### The data:

::::::

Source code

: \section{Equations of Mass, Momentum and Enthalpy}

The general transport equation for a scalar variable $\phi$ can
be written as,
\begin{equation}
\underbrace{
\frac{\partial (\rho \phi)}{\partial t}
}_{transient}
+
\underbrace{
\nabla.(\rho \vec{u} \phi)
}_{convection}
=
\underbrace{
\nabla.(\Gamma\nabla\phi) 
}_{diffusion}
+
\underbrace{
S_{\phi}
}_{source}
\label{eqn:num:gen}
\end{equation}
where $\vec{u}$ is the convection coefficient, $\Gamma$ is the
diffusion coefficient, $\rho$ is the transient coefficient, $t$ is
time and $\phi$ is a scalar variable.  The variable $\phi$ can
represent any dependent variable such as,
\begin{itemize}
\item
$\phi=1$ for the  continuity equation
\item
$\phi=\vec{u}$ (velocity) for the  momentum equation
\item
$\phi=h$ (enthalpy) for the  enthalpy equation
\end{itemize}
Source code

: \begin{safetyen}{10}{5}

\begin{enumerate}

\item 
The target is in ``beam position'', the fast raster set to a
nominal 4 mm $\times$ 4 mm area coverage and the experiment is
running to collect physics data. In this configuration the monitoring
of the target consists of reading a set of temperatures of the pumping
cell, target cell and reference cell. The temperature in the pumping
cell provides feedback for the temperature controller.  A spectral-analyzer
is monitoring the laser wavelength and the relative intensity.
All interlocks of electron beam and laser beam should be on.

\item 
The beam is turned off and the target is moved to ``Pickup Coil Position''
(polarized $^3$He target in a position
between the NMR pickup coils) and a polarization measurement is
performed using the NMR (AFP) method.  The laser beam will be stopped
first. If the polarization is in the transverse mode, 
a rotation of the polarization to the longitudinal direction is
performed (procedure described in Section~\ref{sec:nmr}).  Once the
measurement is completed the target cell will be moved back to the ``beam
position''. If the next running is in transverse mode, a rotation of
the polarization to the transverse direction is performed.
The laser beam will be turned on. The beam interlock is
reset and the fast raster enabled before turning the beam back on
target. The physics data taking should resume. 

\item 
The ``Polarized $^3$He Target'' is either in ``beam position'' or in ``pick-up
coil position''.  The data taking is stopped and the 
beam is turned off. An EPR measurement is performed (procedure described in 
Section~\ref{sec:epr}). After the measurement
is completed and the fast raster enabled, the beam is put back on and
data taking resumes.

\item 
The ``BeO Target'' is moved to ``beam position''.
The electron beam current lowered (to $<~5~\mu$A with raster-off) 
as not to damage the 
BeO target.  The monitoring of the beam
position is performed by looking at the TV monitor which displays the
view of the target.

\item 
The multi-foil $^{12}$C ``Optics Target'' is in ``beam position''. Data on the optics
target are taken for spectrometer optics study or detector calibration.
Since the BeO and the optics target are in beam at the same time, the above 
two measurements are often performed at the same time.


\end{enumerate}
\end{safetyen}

::::::

### Exercise:
Could you write out all the data exactly as it is given?

### Answer below:
Source code

: \section{Equations of Mass, Momentum and Enthalpy}

The general transport equation for a scalar variable $\phi$ can
be written as,
\begin{equation}
\underbrace{
\frac{\partial (\rho \phi)}{\partial t}
}_{transient}
+
\underbrace{
\nabla.(\rho \vec{u} \phi)
}_{convection}
=
\underbrace{
\nabla.(\Gamma\nabla\phi) 
}_{diffusion}
+
\underbrace{
S_{\phi}
}_{source}
\label{eqn:num:gen}
\end{equation}
where $\vec{u}$ is the convection coefficient, $\Gamma$ is the
diffusion coefficient, $\rho$ is the transient coefficient, $t$ is
time and $\phi$ is a scalar variable.  The variable $\phi$ can
represent any dependent variable such as,
\begin{itemize}
\item
$\phi=1$ for the  continuity equation
\item
$\phi=\vec{u}$ (velocity) for the  momentum equation
\item
$\phi=h$ (enthalpy) for the  enthalpy equation
\end{itemize}
Source code

: \begin{safetyen}{10}{5}

\begin{enumerate}

\item 
The target is in ``beam position'', the fast raster set to a
nominal 4 mm $\times$ 4 mm area coverage and the experiment is
running to collect physics data. In this configuration the monitoring
of the target consists of reading a set of temperatures of the pumping
cell, target cell and reference cell. The temperature in the pumping
cell provides feedback for the temperature controller.  A spectral-analyzer
is monitoring the laser wavelength and the relative intensity.
All interlocks of electron beam and laser beam should be on.

\item 
The beam is turned off and the target is moved to ``Pickup Coil Position''
(polarized $^3$He target in a position
between the NMR pickup coils) and a polarization measurement is
performed using the NMR (AFP) method.  The laser beam will be stopped
first. If the polarization is in the transverse mode, 
a rotation of the polarization to the longitudinal direction is
performed (procedure described in Section~\ref{sec:nmr}).  Once the
measurement is completed the target cell will be moved back to the ``beam
position''. If the next running is in transverse mode, a rotation of
the polarization to the transverse direction is performed.
The laser beam will be turned on. The beam interlock is
reset and the fast raster enabled before turning the beam back on
target. The physics data taking should resume. 

\item 
The ``Polarized $^3$He Target'' is either in ``beam position'' or in ``pick-up
coil position''.  The data taking is stopped and the 
beam is turned off. An EPR measurement is performed (procedure described in 
Section~\ref{sec:epr}). After the measurement
is completed and the fast raster enabled, the beam is put back on and
data taking resumes.

\item 
The ``BeO Target'' is moved to ``beam position''.
The electron beam current lowered (to $<~5~\mu$A with raster-off) 
as not to damage the 
BeO target.  The monitoring of the beam
position is performed by looking at the TV monitor which displays the
view of the target.

\item 
The multi-foil $^{12}$C ``Optics Target'' is in ``beam position''. Data on the optics
target are taken for spectrometer optics study or detector calibration.
Since the BeO and the optics target are in beam at the same time, the above 
two measurements are often performed at the same time.


\end{enumerate}
\end{safetyen}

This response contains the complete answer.